=== TASK REQUIREMENTS ===
What the response needs is every record, repeated verbatim, and no images.

=== DATA RECORDS ===
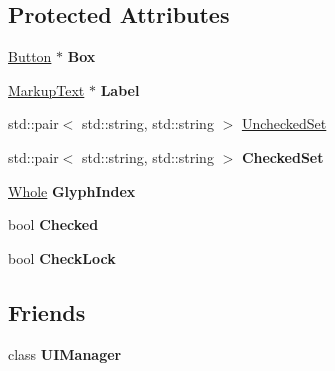 \subsection*{Protected Attributes}
\begin{DoxyCompactItemize}
\item 
\hypertarget{classphys_1_1UI_1_1CheckBox_a1118ba10131845d77085bc1b9e41fdab}{
\hyperlink{classphys_1_1UI_1_1Button}{Button} $\ast$ {\bfseries Box}}
\label{dd/d10/classphys_1_1UI_1_1CheckBox_a1118ba10131845d77085bc1b9e41fdab}

\item 
\hypertarget{classphys_1_1UI_1_1CheckBox_a99640351f23baac8e36ef3d64140e404}{
\hyperlink{classphys_1_1UI_1_1MarkupText}{MarkupText} $\ast$ {\bfseries Label}}
\label{dd/d10/classphys_1_1UI_1_1CheckBox_a99640351f23baac8e36ef3d64140e404}

\item 
std::pair$<$ std::string, std::string $>$ \hyperlink{classphys_1_1UI_1_1CheckBox_a7b670d93f119193283ec78b94f842429}{UncheckedSet}
\item 
\hypertarget{classphys_1_1UI_1_1CheckBox_ae4bb7dad2474b7f74ebe1320fef7a58e}{
std::pair$<$ std::string, std::string $>$ {\bfseries CheckedSet}}
\label{dd/d10/classphys_1_1UI_1_1CheckBox_ae4bb7dad2474b7f74ebe1320fef7a58e}

\item 
\hypertarget{classphys_1_1UI_1_1CheckBox_afc37b1eaaf6ab441a71569757802571b}{
\hyperlink{namespacephys_a460f6bc24c8dd347b05e0366ae34f34a}{Whole} {\bfseries GlyphIndex}}
\label{dd/d10/classphys_1_1UI_1_1CheckBox_afc37b1eaaf6ab441a71569757802571b}

\item 
\hypertarget{classphys_1_1UI_1_1CheckBox_af539bce89119b8e21fa19f170cc5d7e5}{
bool {\bfseries Checked}}
\label{dd/d10/classphys_1_1UI_1_1CheckBox_af539bce89119b8e21fa19f170cc5d7e5}

\item 
\hypertarget{classphys_1_1UI_1_1CheckBox_ae8f71565ce43129a44930131850d6e16}{
bool {\bfseries CheckLock}}
\label{dd/d10/classphys_1_1UI_1_1CheckBox_ae8f71565ce43129a44930131850d6e16}

\end{DoxyCompactItemize}
\subsection*{Friends}
\begin{DoxyCompactItemize}
\item 
\hypertarget{classphys_1_1UI_1_1CheckBox_ab811b36cd63b54fe42b6acb231ea21bc}{
class {\bfseries UIManager}}
\label{dd/d10/classphys_1_1UI_1_1CheckBox_ab811b36cd63b54fe42b6acb231ea21bc}

\end{DoxyCompactItemize}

=== YOUR RESPONSE ===
 \subsection*{Protected Attributes}
\begin{DoxyCompactItemize}
\item 
\hypertarget{classphys_1_1UI_1_1CheckBox_a1118ba10131845d77085bc1b9e41fdab}{
\hyperlink{classphys_1_1UI_1_1Button}{Button} $\ast$ {\bfseries Box}}
\label{dd/d10/classphys_1_1UI_1_1CheckBox_a1118ba10131845d77085bc1b9e41fdab}

\item 
\hypertarget{classphys_1_1UI_1_1CheckBox_a99640351f23baac8e36ef3d64140e404}{
\hyperlink{classphys_1_1UI_1_1MarkupText}{MarkupText} $\ast$ {\bfseries Label}}
\label{dd/d10/classphys_1_1UI_1_1CheckBox_a99640351f23baac8e36ef3d64140e404}

\item 
std::pair$<$ std::string, std::string $>$ \hyperlink{classphys_1_1UI_1_1CheckBox_a7b670d93f119193283ec78b94f842429}{UncheckedSet}
\item 
\hypertarget{classphys_1_1UI_1_1CheckBox_ae4bb7dad2474b7f74ebe1320fef7a58e}{
std::pair$<$ std::string, std::string $>$ {\bfseries CheckedSet}}
\label{dd/d10/classphys_1_1UI_1_1CheckBox_ae4bb7dad2474b7f74ebe1320fef7a58e}

\item 
\hypertarget{classphys_1_1UI_1_1CheckBox_afc37b1eaaf6ab441a71569757802571b}{
\hyperlink{namespacephys_a460f6bc24c8dd347b05e0366ae34f34a}{Whole} {\bfseries GlyphIndex}}
\label{dd/d10/classphys_1_1UI_1_1CheckBox_afc37b1eaaf6ab441a71569757802571b}

\item 
\hypertarget{classphys_1_1UI_1_1CheckBox_af539bce89119b8e21fa19f170cc5d7e5}{
bool {\bfseries Checked}}
\label{dd/d10/classphys_1_1UI_1_1CheckBox_af539bce89119b8e21fa19f170cc5d7e5}

\item 
\hypertarget{classphys_1_1UI_1_1CheckBox_ae8f71565ce43129a44930131850d6e16}{
bool {\bfseries CheckLock}}
\label{dd/d10/classphys_1_1UI_1_1CheckBox_ae8f71565ce43129a44930131850d6e16}

\end{DoxyCompactItemize}
\subsection*{Friends}
\begin{DoxyCompactItemize}
\item 
\hypertarget{classphys_1_1UI_1_1CheckBox_ab811b36cd63b54fe42b6acb231ea21bc}{
class {\bfseries UIManager}}
\label{dd/d10/classphys_1_1UI_1_1CheckBox_ab811b36cd63b54fe42b6acb231ea21bc}

\end{DoxyCompactItemize}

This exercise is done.